Read The Lola Quartet Page 24


  A f e w hours earlier Anna had been lying on top of the sofa bed in the storage room at Paul's house, watching the movement of the fan on the ceiling above. A charitable organization at the hospital had given Anna an infant car seat, a package of diapers, a bottle and formula, some brochures. She threw out the brochure about adoption and read the others over and over again, trying to memorize everything. Paul's house wasn't home but she didn't know where else she could go, marooned as she was that night in the Kingdom of Deseret. She was alone in the storage room with her baby and she'd been putting Chloe to sleep in the car seat at night, because she was afraid of rolling over on her in the bed. Daniel was living in an upstairs room, not speaking to her. Sasha had wired her two hundred dollars. Anna took expensive taxis to the pharmacy for diapers and infant formula. She didn't know what she would do when the money ran out, if it would be possible to ask Daniel for more. Whenever she saw him in passing in the house he looked at her with such fury that words froze in her throat. She tried to avoid him.

  How well did she know Daniel? Not well, when she considered the question, but who else did she have? There was Sasha far away in Florida, struggling. There was Gavin, but the thought of Gavin filled her with guilt and approaching him seemed unthinkable after what she'd done; she had ideas about honor and knew she'd transgressed. She wasn't sure what would become of her, or what Daniel would do. Every part of her ached with exhaustion. Days slipped into a week and then two and even music didn't soothe her. Chloe slept and woke, cried and made small noises, gurgled and kicked her feet. Anna had never imagined such an intensity of love.
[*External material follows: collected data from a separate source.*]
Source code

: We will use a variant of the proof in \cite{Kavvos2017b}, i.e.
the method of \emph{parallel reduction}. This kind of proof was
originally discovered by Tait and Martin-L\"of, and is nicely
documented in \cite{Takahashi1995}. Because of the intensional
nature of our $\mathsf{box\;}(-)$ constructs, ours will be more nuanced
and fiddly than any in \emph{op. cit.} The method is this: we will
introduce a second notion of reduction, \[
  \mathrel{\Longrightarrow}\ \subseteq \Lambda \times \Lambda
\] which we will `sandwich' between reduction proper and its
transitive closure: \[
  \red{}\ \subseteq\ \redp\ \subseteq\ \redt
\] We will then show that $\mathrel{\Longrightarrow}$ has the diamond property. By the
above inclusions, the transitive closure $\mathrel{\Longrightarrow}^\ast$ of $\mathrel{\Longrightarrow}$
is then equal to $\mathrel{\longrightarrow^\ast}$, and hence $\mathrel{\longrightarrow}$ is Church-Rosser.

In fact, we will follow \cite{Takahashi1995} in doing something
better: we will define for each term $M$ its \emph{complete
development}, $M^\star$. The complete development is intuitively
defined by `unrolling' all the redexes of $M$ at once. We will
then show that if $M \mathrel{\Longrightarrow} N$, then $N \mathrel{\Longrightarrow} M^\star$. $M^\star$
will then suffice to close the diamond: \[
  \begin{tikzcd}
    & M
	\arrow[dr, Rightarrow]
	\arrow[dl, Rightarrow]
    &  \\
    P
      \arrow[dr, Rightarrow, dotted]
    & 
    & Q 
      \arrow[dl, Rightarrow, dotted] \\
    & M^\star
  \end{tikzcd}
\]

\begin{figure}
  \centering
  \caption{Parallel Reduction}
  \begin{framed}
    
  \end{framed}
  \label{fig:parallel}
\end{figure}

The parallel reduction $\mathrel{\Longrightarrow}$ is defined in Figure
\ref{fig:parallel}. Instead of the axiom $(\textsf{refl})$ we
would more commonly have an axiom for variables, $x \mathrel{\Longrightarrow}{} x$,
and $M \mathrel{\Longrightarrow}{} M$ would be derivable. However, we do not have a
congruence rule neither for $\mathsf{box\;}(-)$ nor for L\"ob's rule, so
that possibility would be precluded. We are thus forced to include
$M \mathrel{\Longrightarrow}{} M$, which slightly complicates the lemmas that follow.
  On the night she took the money she was restless and ill at ease. When Chloe finally fell asleep Anna lay on her back on the sofa bed, fully dressed. Shadows passed over the ceiling from a branch blowing in front of the backyard light, and a cold wind came into the room. She stood to close the window, and this was when she heard them. Paul and Daniel were in the backyard, far back in the shadows by the picnic bench under the tree. A woman's voice, Paul's girlfriend, a too-thin woman with blond hair whom Anna had seen only in passing. The faint smell of cigarettes. She didn't hear what Paul said— she caught her name and the word responsibility, nothing else— but Daniel's reply carried clearly on the breeze.

  "I could kill her," he said. "That's how angry I am."

  She stepped away from the window. Chloe was still sleeping. All she could think of as she left the room and slipped down the stairs to the basement was Paul beating that man in the backyard a few months earlier, the blood on the grass the following morning. You're judged by the company you keep, a social worker had told her once, you are the company you keep, and wasn't Daniel Paul's friend?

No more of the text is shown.